7.1.1 Overloading indictments
We asked interviewees whether alternative counts or leaving alternative verdicts to the jury could raise the possibility of overloading the indictment or confusing jurors, particularly where more than one offence is being tried. In the case of O’Leary, the Court of Appeal took the view that, where there is a risk of overloading the indictment, in some situations it may be preferable to charge only the basic offence(s), so as not to over-complicate the jury’s task.164 The question of whether jurors may be confused by multiple offences and alternatives was met with mixed responses. However, most interviewees took the view that indictments are rarely overloaded, alternatives do not present any significant problems, and juries can cope with multiple charges.

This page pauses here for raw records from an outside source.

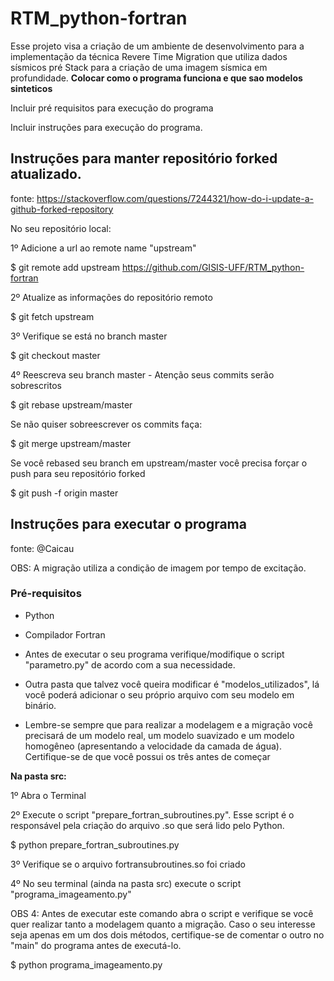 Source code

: # RTM_python-fortran

Esse projeto visa a criação de um ambiente de desenvolvimento para a implementação da técnica Revere Time Migration que utiliza dados sísmicos pré Stack para a criação de uma imagem sísmica em profundidade. **Colocar como o programa funciona e que sao modelos sinteticos**

Incluir pré requisitos para execução do programa

Incluir instruções para execução do programa.

## Instruções para manter repositório forked atualizado.
fonte: https://stackoverflow.com/questions/7244321/how-do-i-update-a-github-forked-repository

No seu repositório local:

1º Adicione a url ao remote name "upstream"

$ git remote add upstream https://github.com/GISIS-UFF/RTM_python-fortran

2º Atualize as informações do repositório remoto

$ git fetch upstream 

3º Verifique se está no branch master

$ git checkout master

4º Reescreva seu branch master - Atenção seus commits serão sobrescritos

$ git rebase upstream/master

Se não quiser sobreescrever os commits faça:

$ git merge upstream/master

Se você rebased seu branch em upstream/master você precisa forçar o push
para seu repositório forked

$ git push -f origin master

## Instruções para executar o programa

fonte: @Caicau

OBS: A migração utiliza a condição de imagem por tempo de excitação.

### Pré-requisitos 

* Python

* Compilador Fortran

* Antes de executar o seu programa verifique/modifique o script "parametro.py" de acordo com a sua necessidade.

* Outra pasta que talvez você queira modificar é "modelos_utilizados", lá você poderá adicionar o seu próprio arquivo com seu modelo em binário.

* Lembre-se sempre que para realizar a modelagem e a migração você precisará de um modelo real, um modelo suavizado e um modelo homogêneo (apresentando a velocidade da camada de água). Certifique-se de que você possui os três antes de começar 

**Na pasta src:**

1º Abra o Terminal

2º Execute o script "prepare_fortran_subroutines.py". Esse script é o responsável pela criação do arquivo .so que será lido pelo Python.

$ python prepare_fortran_subroutines.py 

3º Verifique se o arquivo fortransubroutines.so foi criado

4º No seu terminal (ainda na pasta src) execute o script "programa_imageamento.py"

OBS 4: Antes de executar este comando abra o script e verifique se você quer realizar tanto a modelagem quanto a migração. Caso o seu interesse seja apenas em um dos dois métodos, certifique-se de comentar o outro no "main" do programa antes de executá-lo.

$ python programa_imageamento.py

There was also a view amongst interviewees that, if there is confusion in complex hate crimes cases, it is no greater than in other areas of criminal law. As one CPS interviewee put it, “in the scheme of things, I don’t think it’s a complexity which is overly difficult compared with other branches of criminal practice in that arena” (Interview CPS 13).
161 Crown Prosecution Service, ‘Drafting the Indictment’ (n.d.) <http://www.cps.gov.uk/legal/d_to_g/drafting_the_indictment/>
162 Crown Prosecution Service, ‘Racist and Religious Hate Crime – Prosecution Guidance’ (2017)

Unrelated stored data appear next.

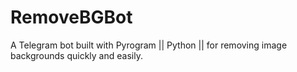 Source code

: # RemoveBGBot
A Telegram bot built with Pyrogram || Python || for removing image backgrounds quickly and easily.
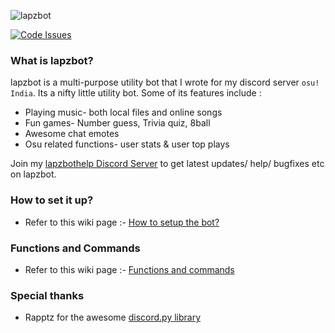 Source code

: ![lapzbot](http://i.imgur.com/txlWePx.png)

[![Code Issues](https://www.quantifiedcode.com/api/v1/project/27aa17781b5a40debf850b1c96fcd1a4/badge.svg)](https://www.quantifiedcode.com/app/project/27aa17781b5a40debf850b1c96fcd1a4)
### What is lapzbot?
lapzbot is a multi-purpose utility bot that I wrote for my discord server `osu! India`. Its a nifty little utility bot. Some of its features include :
* Playing music- both local files and online songs
* Fun games- Number guess, Trivia quiz, 8ball
* Awesome chat emotes
* Osu related functions- user stats & user top plays

Join my [lapzbothelp Discord Server](https://discord.gg/0lzW6jSQESAO1HSU) to get latest updates/ help/ bugfixes etc on lapzbot.

### How to set it up?
* Refer to this wiki page :- [How to setup the bot?](https://github.com/lapoozza/lapzbot/wiki/How-to-setup-the-bot%3F)

### Functions and Commands
* Refer to this wiki page :- [Functions and commands](https://github.com/lapoozza/lapzbot/wiki/Functions-and-commands)

### Special thanks
* Rapptz for the awesome [discord.py library](https://github.com/Rapptz/discord.py)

<http://www.cps.gov.uk/legal/p_to_r/racist_and_religious_crime/>. There are statutory provisions for alternative verdicts for RRAOS. See footnote 156.

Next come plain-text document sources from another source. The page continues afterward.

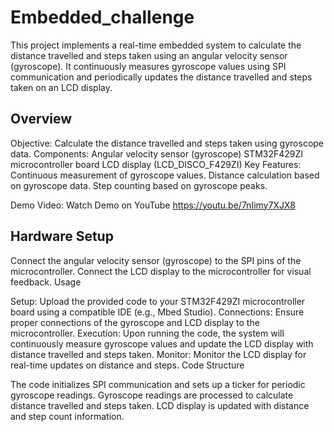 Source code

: # Embedded_challenge

This project implements a real-time embedded system to calculate the distance travelled and steps taken using an angular velocity sensor (gyroscope). It continuously measures gyroscope values using SPI communication and periodically updates the distance travelled and steps taken on an LCD display.

## Overview

Objective: Calculate the distance travelled and steps taken using gyroscope data.
Components:
Angular velocity sensor (gyroscope)
STM32F429ZI microcontroller board
LCD display (LCD_DISCO_F429ZI)
Key Features:
Continuous measurement of gyroscope values.
Distance calculation based on gyroscope data.
Step counting based on gyroscope peaks.

Demo Video: Watch Demo on YouTube
https://youtu.be/7nIimy7XJX8

## Hardware Setup

Connect the angular velocity sensor (gyroscope) to the SPI pins of the microcontroller.
Connect the LCD display to the microcontroller for visual feedback.
Usage

Setup: Upload the provided code to your STM32F429ZI microcontroller board using a compatible IDE (e.g., Mbed Studio).
Connections: Ensure proper connections of the gyroscope and LCD display to the microcontroller.
Execution: Upon running the code, the system will continuously measure gyroscope values and update the LCD display with distance travelled and steps taken.
Monitor: Monitor the LCD display for real-time updates on distance and steps.
Code Structure

The code initializes SPI communication and sets up a ticker for periodic gyroscope readings.
Gyroscope readings are processed to calculate distance travelled and steps taken.
LCD display is updated with distance and step count information.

163 The case law on alternative verdicts makes it clear that the tactical wishes of trial counsel on either side are immaterial. See Barre [2016] EWCA Crim 216 [22].
164 See O’Leary [2015] EWCA Crim 1306 [18].
These views are interesting in the light of the views of some Crown Court judges and
independent barristers that the aggravated offences themselves are complicated and difficult to present to jurors:
“… the wording of the provisions is complex … It’s easy to understand if you’re a highly educated person, but I think, for a jury it’s really quite difficult. It’s a simple idea – that’s the annoying thing!” (Interview Crown Court Judge 06)
Several interviewees noted the benefits of providing juries with written directions or a “route to verdict” document as a way of clarifying the issues that the jury must consider and aiding their understanding of the offences. One judge also noted the benefit of directing juries as to the meaning of racial or religious aggravation, and the elements of the legislation, early on in a trial:
“... if you can get in quite early with the jury to identify where the issues are, then it seems to me that saves a lot of the problems that otherwise we might have if the jury have to wait until the very end, and they get directions all thrown at them all at once.” (Interview Crown Court Judge 07)
RECOMMENDATION
To ease the jury’s task, we recommend that jurors be provided with written directions or
“route to verdict” documents, setting out the issues that must be proven or disproven in respect of each count on the indictment.